Question

[MnnCorrect] In case of known subpopulations

0

Entering edit mode

Jens Preussner ▴ 30

@jens-preussner-6712

Last seen 6.6 years ago

Germany

Dear all, dear Laleh and Aaron,

I have a "best practice" question regarding the mnnCorrect that you provide in scran. My setup is the following: We sampled single cells from three different time points across two sequencing platforms (3'-end and full-length cDNA). Unfortunately, the sequencing depth is magnitudes lower for the 3'-end sequencing, as well as there is one timepoint missing in the 3'-end sequencing.

All in all, when I run mnnCorrect on both (full) expression matrices (full-length with three timepoints, 3'-end with two timepoints), the PCA/t-SNE looks quite ok, but still shows a batch effect that gets exaggerated even more when using other downstream dimension reduction methods (like SOMs).

My question is: If I have known subpopulations that are in matched principally (e.g. by capture timepoint), would you recommend to run mnnCorrect for each timepoint seperately? Or are the returned expression values becoming uncomparable (different scales?)?

Or is it a mixed effect due to mismatched sequencing depth / missing subpopulations? Which would lead to the question on how to evaluate the mnnCorrect output further than with PCA and t-SNE?

Best and thanks a lot for the great article on bioRxiv!

Jens

scran single-cell mnncorrect rnaseq • 2.8k views

ADD COMMENT • link 8.4 years ago Jens Preussner ▴ 30

0

Entering edit mode

Hi Aaron,

thanks a lot for your reply. The time points are not homogeneous populations. We know this from analyzing the full-length cDNA sequencing data alone and we expect the detected (sub)-subpopulations also in the 3'-end-sequencing data. However, analysis of this data alone does not resolve the heterogeneity very clearly. We had hoped to use mnnCorrect to roughly align the data and then resolve the heterogeneity downstream (which has worked for a different experiment with the same setup already).

I used the latest stable version of scran (1.4.5).

ADD REPLY • link 8.4 years ago Jens Preussner ▴ 30

0

Entering edit mode

Perhaps a more relevant question: is the sequencing technology the only difference between the batches? Were the cells sourced from the same population, and dissociated in the same manner? If so, the substructure within each time point should be the same across batches, and use of removeBatchEffect should be okay. If not, then you'll have to use mnnCorrect.

The most likely explanation for any poor performance is that the direction/magnitude of the batch effect is different across time points. This is very difficult to handle with batch correction methods, which need to make some assumptions about the manner of the batch effect in order to separate it from the biological effects. There are some ways around this - but it's not easy.

P.S. Respond to existing answers with "add comment" rather than adding your own answer.

ADD REPLY • link 8.4 years ago Aaron Lun ★ 29k

0

Entering edit mode

Yes, the cells were sourced from the same population and dissociated in the same manner as well. I played around a bit and noticed that the normalization strategy might have an effect. Are there further recommendation for the mnnCorrect input, besides being log2 transformed?
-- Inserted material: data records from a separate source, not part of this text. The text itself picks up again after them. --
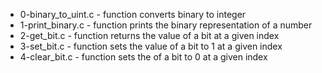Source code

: * 0-binary_to_uint.c - function converts binary to integer
* 1-print_binary.c - function prints the binary representation of a number
* 2-get_bit.c - function returns the value of a bit at a given index
* 3-set_bit.c - function sets the value of a bit to 1 at a given index
* 4-clear_bit.c - function sets the of a bit to 0 at a given index

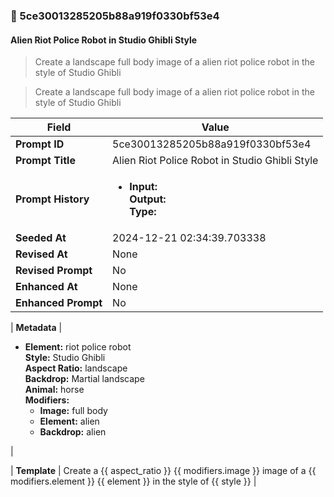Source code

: 

### 📜 5ce30013285205b88a919f0330bf53e4

#### Alien Riot Police Robot in Studio Ghibli Style

> Create a landscape full body image of a alien riot police robot in the style of Studio Ghibli

> Create a landscape full body image of a alien riot police robot in the style of Studio Ghibli

| Field          | Value                                                                                                                                                                      |
|----------------|----------------------------------------------------------------------------------------------------------------------------------------------------------------------------|
| **Prompt ID**  | 5ce30013285205b88a919f0330bf53e4                                                                                                                                                            |
| **Prompt Title**  | Alien Riot Police Robot in Studio Ghibli Style                                                                                                                                                            |
| **Prompt History** | <ul><li>**Input:**  <br> **Output:**  <br> **Type:** </li></ul> |
| **Seeded At** | 2024-12-21 02:34:39.703338                                                                                                                                                   |
| **Revised At** | None                                                                                                                                                   |
| **Revised Prompt** | No                                                                                                                                                                      |
| **Enhanced At** | None                                                                                                                                                  |
| **Enhanced Prompt** | No                                                                                                                                                                    |

| **Metadata**   | <ul><li>**Element:** riot police robot <br> **Style:** Studio Ghibli <br> **Aspect Ratio:** landscape <br> **Backdrop:** Martial landscape <br> **Animal:** horse <br> **Modifiers:**<ul><li>**Image:** full body</li><li>**Element:** alien</li><li>**Backdrop:** alien</li></ul></li></ul> |

| **Template**   | Create a {{ aspect_ratio }} {{ modifiers.image }} image of a {{ modifiers.element }} {{ element }} in the style of {{ style }}                                                                                                                                           |



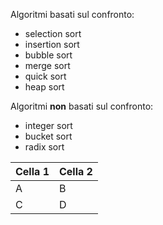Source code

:Algoritmi basati sul confronto:
- selection sort
- insertion sort
- bubble sort
- merge sort
- quick sort
- heap sort

Algoritmi **non** basati sul confronto:
- integer sort
- bucket sort
- radix sort

|Cella 1|Cella 2|
|--------|--------|
|  A  |  B  |
|  C  |  D  |
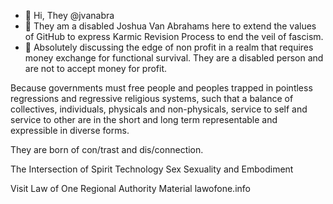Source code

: - 👋 Hi, They @jvanabra
- 👀 They am a disabled Joshua Van Abrahams here to extend the values of GitHub to express Karmic Revision Process to end the veil of fascism.
- 💞️ Absolutely discussing the edge of non profit in a realm that requires money exchange for functional survival.  They are a disabled person and are not to accept money for profit.

Because governments must free people and peoples trapped in pointless regressions and regressive religious systems, such that a balance of collectives, individuals, physicals and non-physicals, service to self and service to other are in the short and long term representable and expressible in diverse forms.

They are born of con/trast and dis/connection.

The Intersection of Spirit Technology Sex Sexuality and Embodiment

Visit Law of One Regional Authority Material lawofone.info


<!---
jvanabra/jvanabra is a ✨ special ✨ repository because its `README.md` (this file) appears on your GitHub profile.
You can click the Preview link to take a look at your changes.
--->

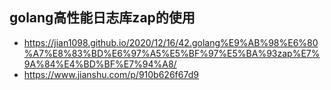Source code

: ## golang高性能日志库zap的使用
* https://jian1098.github.io/2020/12/16/42.golang%E9%AB%98%E6%80%A7%E8%83%BD%E6%97%A5%E5%BF%97%E5%BA%93zap%E7%9A%84%E4%BD%BF%E7%94%A8/
* https://www.jianshu.com/p/910b626f67d9

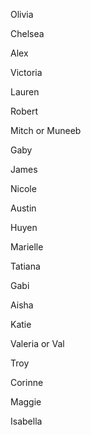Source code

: Olivia

Chelsea

Alex

Victoria 

Lauren

Robert 

Mitch or Muneeb 

Gaby

James

Nicole

Austin

Huyen 

Marielle

Tatiana

Gabi

Aisha

Katie

Valeria or Val

Troy

Corinne

Maggie

Isabella
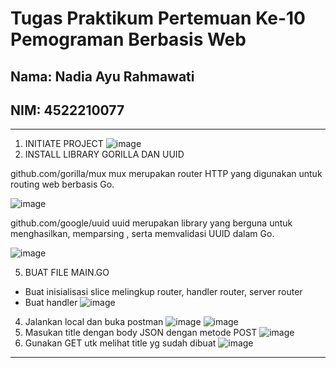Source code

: # Tugas Praktikum Pertemuan Ke-10 Pemograman Berbasis Web

## Nama: Nadia Ayu Rahmawati
## NIM: 4522210077

---
1.	INITIATE PROJECT
 ![image](https://github.com/nadiayura/PraktikumPemrogramanBerbasisWeb/assets/148343033/b9f9bf5f-ef56-48ab-a835-ac744e9acb60)
2.	INSTALL LIBRARY GORILLA DAN UUID

github.com/gorilla/mux
   mux merupakan router HTTP yang digunakan untuk routing web berbasis Go.  	

   ![image](https://github.com/nadiayura/PraktikumPemrogramanBerbasisWeb/assets/148343033/44dc83ec-603f-4dcb-9b86-70fc76a483e7)
   
   github.com/google/uuid
  uuid merupakan library yang berguna untuk menghasilkan, memparsing , serta memvalidasi UUID dalam Go.
  	
   ![image](https://github.com/nadiayura/PraktikumPemrogramanBerbasisWeb/assets/148343033/f5e70797-2bf9-4fe4-a831-967f459b4a7a)
     
5.	BUAT FILE MAIN.GO
-	Buat inisialisasi slice melingkup router, handler router, server router
-	Buat handler
  ![image](https://github.com/nadiayura/PraktikumPemrogramanBerbasisWeb/assets/148343033/802ae97a-865f-4674-a05a-1ef79bb07d1f)
4.	Jalankan local dan buka postman
![image](https://github.com/nadiayura/PraktikumPemrogramanBerbasisWeb/assets/148343033/2d324d2f-da72-4a39-9cb4-c2b919b76919)
![image](https://github.com/nadiayura/PraktikumPemrogramanBerbasisWeb/assets/148343033/7c148084-30ae-4c34-b577-5f372f6ff56b)
5.	Masukan title dengan body JSON dengan metode POST
![image](https://github.com/nadiayura/PraktikumPemrogramanBerbasisWeb/assets/148343033/c399e41a-d974-4a20-9240-4136dfe55a56)
6.	Gunakan GET utk melihat title yg sudah dibuat
![image](https://github.com/nadiayura/PraktikumPemrogramanBerbasisWeb/assets/148343033/51a1a3e5-d5cc-425a-8f63-29423e5c8599)
---

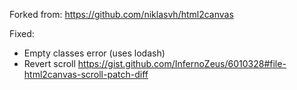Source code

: Forked from: https://github.com/niklasvh/html2canvas

Fixed:

  * Empty classes error (uses lodash)
  * Revert scroll https://gist.github.com/InfernoZeus/6010328#file-html2canvas-scroll-patch-diff

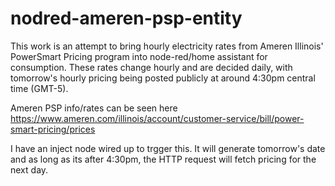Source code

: # nodred-ameren-psp-entity
This work is an attempt to bring hourly electricity rates from Ameren Illinois' PowerSmart Pricing program into node-red/home assistant for consumption. These rates change hourly and are decided daily, with tomorrow's hourly pricing being posted publicly at around 4:30pm central time (GMT-5).

Ameren PSP info/rates can be seen here https://www.ameren.com/illinois/account/customer-service/bill/power-smart-pricing/prices

I have an inject node wired up to trgger this. It will generate tomorrow's date and as long as its after 4:30pm, the HTTP request will fetch pricing for the next day.



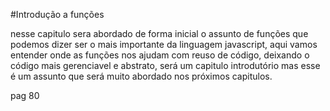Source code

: #Introdução a funções

nesse capitulo sera abordado de forma inicial o assunto de funções que podemos dizer ser o mais importante da linguagem javascript, aqui vamos entender
onde as funções nos ajudam com reuso de código, deixando o código mais gerenciavel e abstrato, será um capitulo introdutório mas esse é um assunto que
será muito abordado nos próximos capitulos.

pag 80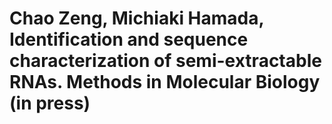 # Chao Zeng, Michiaki Hamada, Identification and sequence characterization of semi-extractable RNAs. Methods in Molecular Biology (in press)
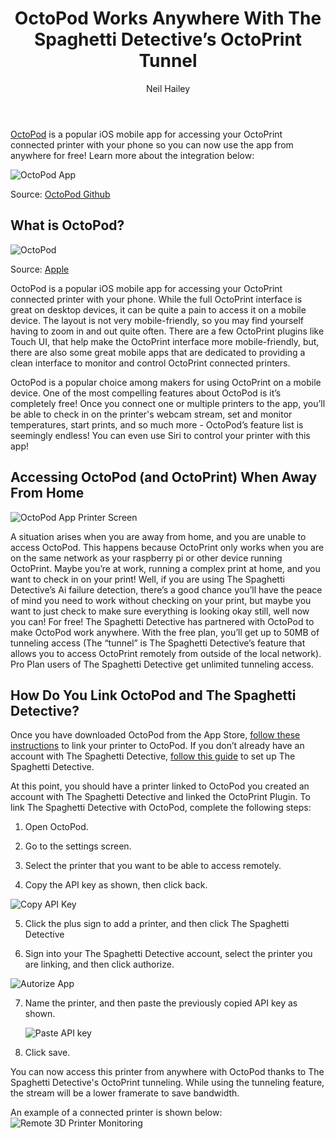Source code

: ﻿---
title: "OctoPod Works Anywhere With The Spaghetti Detective’s OctoPrint Tunnel"
author: Neil Hailey
author_url: https://www.linkedin.com/in/neilhailey
author_image_url: "https://cdn-images-1.medium.com/fit/c/300/300/1*L2wRkwCzzk4_YQ6WplroVg.png"
tags: ['Tech', '3D Printer Remote Access', 'OctoPrint', '3D Printing Tips', 'how-to']
---

[OctoPod](https://apps.apple.com/us/app/octopod-for-octoprint/id1412557625) is a popular iOS mobile app for accessing your OctoPrint connected printer with your phone so you can now use the app from anywhere for free! Learn more about the integration below:

  

![OctoPod App](/img/blogs/octopod/OctoPod_Panel.png)

Source: [OctoPod Github](https://github.com/gdombiak/OctoPod)

<!--truncate-->

## What is OctoPod?

  ![OctoPod](/img/blogs/octopod/octopod.png)

Source: [Apple](https://apps.apple.com/us/app/octopod-for-octoprint/id1412557625)

OctoPod is a popular iOS mobile app for accessing your OctoPrint connected printer with your phone. While the full OctoPrint interface is great on desktop devices, it can be quite a pain to access it on a mobile device. The layout is not very mobile-friendly, so you may find yourself having to zoom in and out quite often. There are a few OctoPrint plugins like Touch UI, that help make the OctoPrint interface more mobile-friendly, but, there are also some great mobile apps that are dedicated to providing a clean interface to monitor and control OctoPrint connected printers.  
  
OctoPod is a popular choice among makers for using OctoPrint on a mobile device. One of the most compelling features about OctoPod is it’s completely free! Once you connect one or multiple printers to the app, you’ll be able to check in on the printer's webcam stream, set and monitor temperatures, start prints, and so much more - OctoPod’s feature list is seemingly endless! You can even use Siri to control your printer with this app!

  

## Accessing OctoPod (and OctoPrint) When Away From Home

![OctoPod App Printer Screen](/img/blogs/octopod/printing.PNG)

A situation arises when you are away from home, and you are unable to access OctoPod. This happens because OctoPrint only works when you are on the same network as your raspberry pi or other device running OctoPrint. Maybe you’re at work, running a complex print at home, and you want to check in on your print! Well, if you are using The Spaghetti Detective’s Ai failure detection, there’s a good chance you’ll have the peace of mind you need to work without checking on your print, but maybe you want to just check to make sure everything is looking okay still, well now you can! For free! The Spaghetti Detective has partnered with OctoPod to make OctoPod work anywhere. With the free plan, you’ll get up to 50MB of tunneling access (The “tunnel” is The Spaghetti Detective’s feature that allows you to access OctoPrint remotely from outside of the local network). Pro Plan users of The Spaghetti Detective get unlimited tunneling access.

  

## How Do You Link OctoPod and The Spaghetti Detective?

  

Once you have downloaded OctoPod from the App Store, [follow these instructions](https://github.com/gdombiak/OctoPod/wiki/How-to-add-new-printers-to-OctoPod%3F) to link your printer to OctoPod. If you don’t already have an account with The Spaghetti Detective, [follow this guide](https://www.thespaghettidetective.com/docs/octoprint-plugin-setup/) to set up The Spaghetti Detective.

  
At this point, you should have a printer linked to OctoPod you created an account with The Spaghetti Detective and linked the OctoPrint Plugin. To link The Spaghetti Detective with OctoPod, complete the following steps:

  

1.  Open OctoPod.
    
2.  Go to the settings screen.
    
3.  Select the printer that you want to be able to access remotely.
    
4.  Copy the API key as shown, then click back.
    

![Copy API Key](/img/blogs/octopod/copy_api.PNG)

5.  Click the plus  sign to add a printer, and then click The Spaghetti Detective
    
6.  Sign into your The Spaghetti Detective account, select the printer you are linking, and then click authorize.
    

  ![Autorize App](/img/blogs/octopod/authorize.PNG)

7.  Name the printer, and then paste the previously copied API key as shown. 

    ![Paste API key](/img/blogs/octopod/paste-code.PNG)

9.  Click save.

You can now access this printer from anywhere with OctoPod thanks to The Spaghetti Detective's OctoPrint tunneling. While using the tunneling feature, the stream will be a lower framerate to save bandwidth.

  

An example of a connected printer is shown below: ![Remote 3D Printer Monitoring](/img/blogs/octopod/printing.PNG)


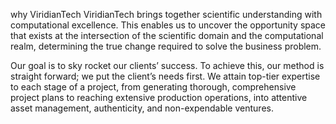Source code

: why ViridianTech
ViridianTech brings together scientific understanding with computational excellence. This enables us to uncover the opportunity space that exists at the intersection of the scientific domain and the computational realm, determining the true change required to solve the business problem.


Our goal is to sky rocket our clients’ success. To achieve this, our method is straight forward; we put the client’s needs first. We attain top-tier expertise to each stage of a project, from generating thorough, comprehensive project plans to reaching extensive production operations, into attentive asset management, authenticity, and non-expendable ventures.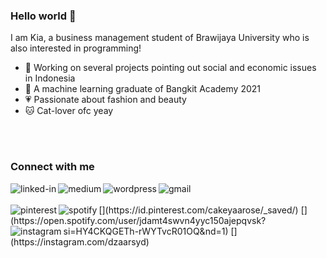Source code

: ### Hello world 👋
I am Kia, a business management student of Brawijaya University who is also interested in programming!
- 🔭 Working on several projects pointing out social and economic issues in Indonesia
- 🌱 A machine learning graduate of Bangkit Academy 2021
- 💗 Passionate about fashion and beauty
- 🐱 Cat-lover ofc yeay
<br>
<br>

### Connect with me
[<img align="left" alt="linked-in" src="https://img.shields.io/badge/linkedin-%230077B5.svg?&style=for-the-badge&logo=linkedin&logoColor=white" />](https://www.linkedin.com/in/dzakiyyah-rosyadi/)
[<img align="left" alt="medium" src="https://img.shields.io/badge/medium-%2312100E.svg?&style=for-the-badge&logo=medium&logoColor=white" />](https://dzakiyyahrosyadi.medium.com/)
[<img align="left" alt="wordpress" src="https://img.shields.io/badge/Wordpress-21759B?style=for-the-badge&logo=wordpress&logoColor=white" />](https://pinkflowersforyou.wordpress.com/)
[<img align="left" alt="gmail" src="https://img.shields.io/badge/Gmail-D14836?style=for-the-badge&logo=gmail&logoColor=white" />](mailto:dzakiyyahrosyadi@gmail.com)

<br>
<br>
[<img align="left" alt="pinterest" src="https://img.shields.io/badge/Pinterest-%23E60023.svg?&style=for-the-badge&logo=Pinterest&logoColor=white" />](https://id.pinterest.com/cakeyaarose/_saved/)
[<img align="left" alt="spotify" src="https://img.shields.io/badge/Spotify-1ED760?&style=for-the-badge&logo=spotify&logoColor=white" />](https://open.spotify.com/user/jdamt4swvn4yyc150ajepqvsk?si=HY4CKQGETh-rWYTvcR01OQ&nd=1)
[<img align="left" alt="instagram" src="https://img.shields.io/badge/Instagram-E4405F?style=for-the-badge&logo=instagram&logoColor=white" />](https://instagram.com/dzaarsyd)

<br>
<br>
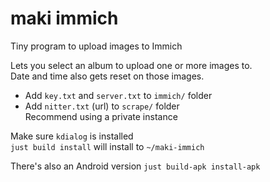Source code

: # maki immich

Tiny program to upload images to Immich

Lets you select an album to upload one or more images to.<br/>
Date and time also gets reset on those images.

-   Add `key.txt` and `server.txt` to `immich/` folder
-   Add `nitter.txt` (url) to `scrape/` folder<br/>
    Recommend using a private instance

Make sure `kdialog` is installed<br/>
`just build install` will install to `~/maki-immich`

There's also an Android version `just build-apk install-apk`
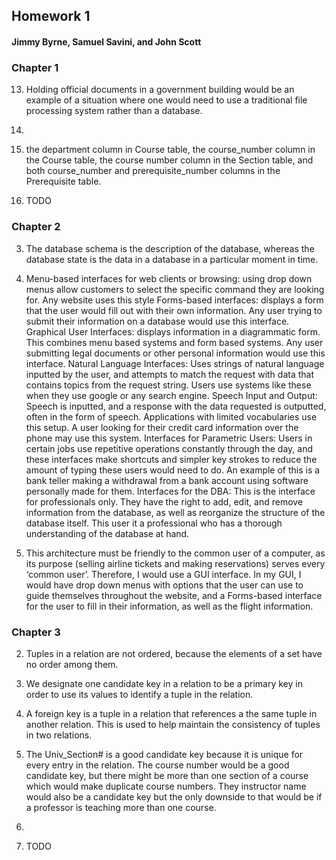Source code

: ##  Homework 1
####  Jimmy Byrne, Samuel Savini, and John Scott


###  Chapter 1
13.  Holding official documents in a government building would be an example of a situation where one would need to use a traditional file processing system rather than a database.


14.  
  1.  the department column in Course table, the course_number column in the Course table, the course number column in the Section table, and both course_number and prerequisite_number columns in the Prerequisite table. 


  2.  TODO


###  Chapter 2
3.  The database schema is the description of the database, whereas the database state is the data in a database in a particular moment in time.


7.  Menu-based interfaces for web clients or browsing: using drop down menus allow customers to select the specific command they are looking for. Any website uses this style
	Forms-based interfaces: displays a form that the user would fill out with their own information. Any user trying to submit their information on a database would use this interface.
	Graphical User Interfaces: displays information in a diagrammatic form. This combines menu based systems and form based systems. Any user submitting legal documents or other personal information would use this interface.
	Natural Language Interfaces: Uses strings of natural language inputted by the user, and attempts to match the request with data that contains topics from the request string. Users use systems like these when they use google or any search engine.
	Speech Input and Output: Speech is inputted, and a response with the data requested is outputted, often in the form of speech. Applications with limited vocabularies use this setup. A user looking for their credit card information over the phone may use this system.
	Interfaces for Parametric Users: Users in certain jobs use repetitive operations constantly through the day, and these interfaces make shortcuts and simpler key strokes to reduce the amount of typing these users would need to do. An example of this is a bank teller making a withdrawal from a bank account using software personally made for them.
	Interfaces for the DBA: This is the interface for professionals only. They have the right to add, edit, and remove information from the database, as well as reorganize the structure of the database itself. This user it a professional who has a thorough understanding of the database at hand.



14.  This architecture must be friendly to the common user of a computer, as its purpose (selling airline tickets and making reservations) serves every ‘common user’. Therefore, I would use a GUI interface. In my GUI, I would have drop down menus with options that the user can use to guide themselves throughout the website, and a Forms-based interface for the user to fill in their information, as well as the flight information.


###  Chapter 3
2.  Tuples in a relation are not ordered, because the elements of a set have no order among them.


5.  We designate one candidate key in a relation to be a primary key in order to use its values to identify a tuple in the relation.


9.  A foreign key is a tuple in a relation that references a the same tuple in another relation. This is used to help maintain the consistency of tuples in two relations.


13.  The Univ_Section# is a good candidate key because it is unique for every entry in the relation. The course number would be a good candidate key, but there might be more than one section of a course which would make duplicate course numbers. They instructor name would also be a candidate key but the only downside to that would be if a professor is teaching more than one course.


20.  
  3.  TODO
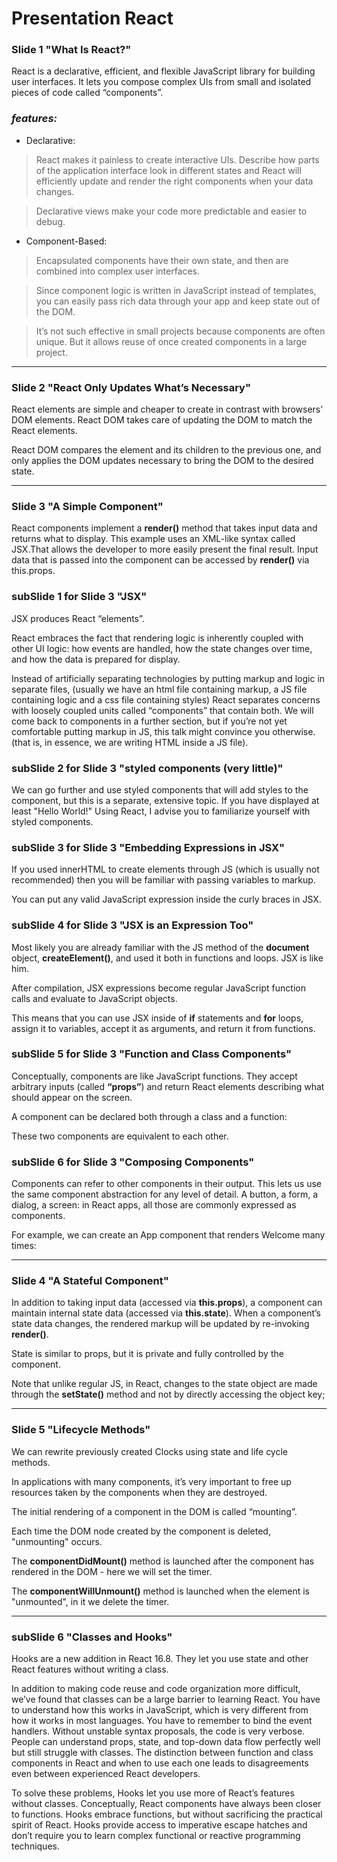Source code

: # Presentation React

### Slide 1 "What Is React?"

React is a declarative, efficient, and flexible JavaScript library for building user interfaces. It lets you compose complex UIs from small and isolated pieces of code called “components”.

### *features:*

+ Declarative:

> React makes it painless to create interactive UIs. Describe how parts of the application interface look in different states and React will efficiently update and render the right components when your data changes.

> Declarative views make your code more predictable and easier to debug.

+ Component-Based:

> Encapsulated components have their own state, and then are combined into complex user interfaces.

> Since component logic is written in JavaScript instead of templates, you can easily pass rich data through your app and keep state out of the DOM.

> It’s not such effective in small projects because components are often unique. But it allows reuse of once created components in a large project.

***

### Slide 2 "React Only Updates What’s Necessary"

React elements are simple and cheaper to create in contrast with browsers’ DOM elements. React DOM takes care of updating the DOM to match the React elements.

React DOM compares the element and its children to the previous one, and only applies the DOM updates necessary to bring the DOM to the desired state.

***

### Slide 3 "A Simple Component"

React components implement a **render()** method that takes input data and returns what to display. This example uses an XML-like syntax called JSX.That allows the developer to more easily present the final result. Input data that is passed into the component can be accessed by **render()** via this.props.

### subSlide 1 for Slide 3 "JSX"

JSX produces React “elements”.

React embraces the fact that rendering logic is inherently coupled with other UI logic: how events are handled, how the state changes over time, and how the data is prepared for display.

Instead of artificially separating technologies by putting markup and logic in separate files, (usually we have an html file containing markup, a JS file containing logic and a css file containing styles) React separates concerns with loosely coupled units called “components” that contain both. We will come back to components in a further section, but if you’re not yet comfortable putting markup in JS, this talk might convince you otherwise.(that is, in essence, we are writing HTML inside a JS file).

### subSlide 2 for Slide 3 "styled components (very little)"

We can go further and use styled components that will add styles to the component, but this is a separate, extensive topic. If you have displayed at least "Hello World!" Using React, I advise you to familiarize yourself with styled components.

### subSlide 3 for Slide 3 "Embedding Expressions in JSX"

If you used innerHTML to create elements through JS (which is usually not recommended) then you will be familiar with passing variables to markup.

You can put any valid JavaScript expression inside the curly braces in JSX.

### subSlide 4 for Slide 3 "JSX is an Expression Too"

Most likely you are already familiar with the JS method of the **document** object, **createElement()**, and used it both in functions and loops. JSX is like him.

After compilation, JSX expressions become regular JavaScript function calls and evaluate to JavaScript objects.

This means that you can use JSX inside of **if** statements and **for** loops, assign it to variables, accept it as arguments, and return it from functions.

### subSlide 5 for Slide 3 "Function and Class Components"

Conceptually, components are like JavaScript functions. They accept arbitrary inputs (called **“props”**) and return React elements describing what should appear on the screen.

A component can be declared both through a class and a function:

These two components are equivalent to each other.

### subSlide 6 for Slide 3 "Composing Components"

Components can refer to other components in their output. This lets us use the same component abstraction for any level of detail. A button, a form, a dialog, a screen: in React apps, all those are commonly expressed as components.

For example, we can create an App component that renders Welcome many times:

***

### Slide 4 "A Stateful Component"

In addition to taking input data (accessed via **this.props**), a component can maintain internal state data (accessed via **this.state**). When a component’s state data changes, the rendered markup will be updated by re-invoking **render()**.

State is similar to props, but it is private and fully controlled by the component.

Note that unlike regular JS, in React, changes to the state object are made through the **setState()** method and not by directly accessing the object key;

***

### Slide 5 "Lifecycle Methods"

We can rewrite previously created Clocks using state and life cycle methods.

In applications with many components, it’s very important to free up resources taken by the components when they are destroyed.

The initial rendering of a component in the DOM is called “mounting”.

Each time the DOM node created by the component is deleted, "unmounting" occurs.

The **componentDidMount()** method is launched after the component has rendered in the DOM - here we will set the timer.

The **componentWillUnmount()** method is launched when the element is "unmounted", in it we delete the timer.

***

### subSlide 6  "Classes and Hooks"

Hooks are a new addition in React 16.8. They let you use state and other React features without writing a class.

In addition to making code reuse and code organization more difficult, we’ve found that classes can be a large barrier to learning React. You have to understand how this works in JavaScript, which is very different from how it works in most languages. You have to remember to bind the event handlers. Without unstable syntax proposals, the code is very verbose. People can understand props, state, and top-down data flow perfectly well but still struggle with classes. The distinction between function and class components in React and when to use each one leads to disagreements even between experienced React developers.

To solve these problems, Hooks let you use more of React’s features without classes. Conceptually, React components have always been closer to functions. Hooks embrace functions, but without sacrificing the practical spirit of React. Hooks provide access to imperative escape hatches and don’t require you to learn complex functional or reactive programming techniques.
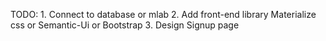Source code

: TODO:
    1. Connect to database or mlab
    2. Add front-end library Materialize css or Semantic-Ui or Bootstrap
    3. Design Signup page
Is the log2(counts) as from scater's exprs slot ok, or should it rather be something from sum factor normalization / normalizeExprs?

ADD REPLY • link 8.4 years ago Jens Preussner ▴ 30

0

Entering edit mode

I think in the paper we used library size normalization or computeSumFactors to compute size factors, and then computed log-transformed expression values via scater's normalize method.

ADD REPLY • link 8.4 years ago Aaron Lun ★ 29k

score 0 · Answer 1 · 2017-07-25

The raison d'etre of mnnCorrect is that it can remove batch effects between two or more data sets when the internal structure of each data set is not known; there only has to be some shared subpopulation between the data sets, but we don't have to know which cells are in the shared subpopulations a priori. Now, if each time point is a distinct homogeneous subpopulation, then there is no real need to use mnnCorrect to correct the batch effect between your two sequencing technologies. You can just use removeBatchEffect with a design matrix accounting for the time point factor in design, and the sequencing technology factor in block.

That said, you should still be able to use mnnCorrect in this setting; it just does more work than would be necessary if removeBatchEffect could have been used instead. Make sure that you run the function on the highly variable genes only, rather than using the full expression matrix. This improves the resolution of the biological structure by reducing the amount of stochastic noise during the detection of nearest neighbours. Also make sure that you're using the latest version of scran, as there have been some bug fixes to mnnCorrect.